By Jane C. Boswell, MA, VetMB, CertVA, CertES (Orth), DECVS, MRCVS, The Liphook Equine Hospital ; James K. Belknap, DVM, PhD, DACVS, Department of Veterinary Clinical Sciences, College of Veterinary Medicine, Ohio State University ; Tracy A. Turner, DVM, MS, Anoka Equine Veterinary Services ; Peter Clegg, MA, Vet MB, DipECVS, PhD, MRCVS, Veterinary Teaching Hospital, School of Veterinary Sciences, University of Liverpool ; Matthew T. Brokken, DVM, The Ohio State University ; Marcus J. Head, BVetMed, Rossdales Equine Hospital and Diagnostic Centre ; James Schumacher, DVM, MS, Department of Large Animal Clinical Sciences, College of Veterinary Medicine, University of Tennessee ; John Schumacher, DVM, MS, Department of Clinical Sciences, College of Veterinary Medicine, Auburn University ; Chris Whitton, BVSc, FANZCVS, PhD, Equine Centre, University of Melbourne

Complete luxation or subluxation of the tarsocrural, talocalcaneal-centroquartal, and tarsometatarsal joint may occur with or without concurrent tarsal bone fracture as the result of severe trauma.
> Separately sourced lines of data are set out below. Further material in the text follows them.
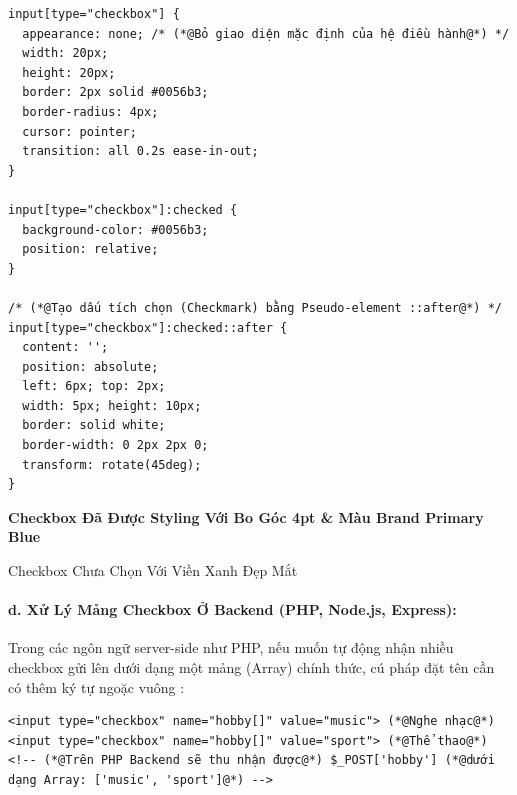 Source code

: \begin{codeWindow}
\begin{lstlisting}[language=HTML5]
input[type="checkbox"] {
  appearance: none; /* (*@Bỏ giao diện mặc định của hệ điều hành@*) */
  width: 20px;
  height: 20px;
  border: 2px solid #0056b3;
  border-radius: 4px;
  cursor: pointer;
  transition: all 0.2s ease-in-out;
}

input[type="checkbox"]:checked {
  background-color: #0056b3;
  position: relative;
}

/* (*@Tạo dấu tích chọn (Checkmark) bằng Pseudo-element ::after@*) */
input[type="checkbox"]:checked::after {
  content: '';
  position: absolute;
  left: 6px; top: 2px;
  width: 5px; height: 10px;
  border: solid white;
  border-width: 0 2px 2px 0;
  transform: rotate(45deg);
}
\end{lstlisting}
\end{codeWindow}

\begin{browserWindow}
\sffamily\small
{} \;\textbf{Checkbox Đã Được Styling Với Bo Góc 4pt \& Màu Brand Primary Blue} \\[5pt]
 \; Checkbox Chưa Chọn Với Viền Xanh Đẹp Mắt
\end{browserWindow}

\paragraph{d. Xử Lý Mảng Checkbox Ở Backend (PHP, Node.js, Express):}
Trong các ngôn ngữ server-side như PHP, nếu muốn tự động nhận nhiều checkbox gửi lên dưới dạng một mảng (Array) chính thức, cú pháp đặt tên  cần có thêm ký tự ngoặc vuông \codeinline{[]}:

\begin{codeWindow}
\begin{lstlisting}[language=HTML5]
<input type="checkbox" name="hobby[]" value="music"> (*@Nghe nhạc@*)
<input type="checkbox" name="hobby[]" value="sport"> (*@Thể thao@*)
<!-- (*@Trên PHP Backend sẽ thu nhận được@*) $_POST['hobby'] (*@dưới dạng Array: ['music', 'sport']@*) -->
\end{lstlisting}
\end{codeWindow}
Horses may be salvaged for breeding or retirement to pasture by reducing the luxation under general anesthesia and applying a full limb cast for 6–8 wk followed by a further 4–8 wk of immobilization in a heavily padded bandage. Restricted range of motion of the hock and progressive osteoarthritis means these horses are unlikely to return to athletic use.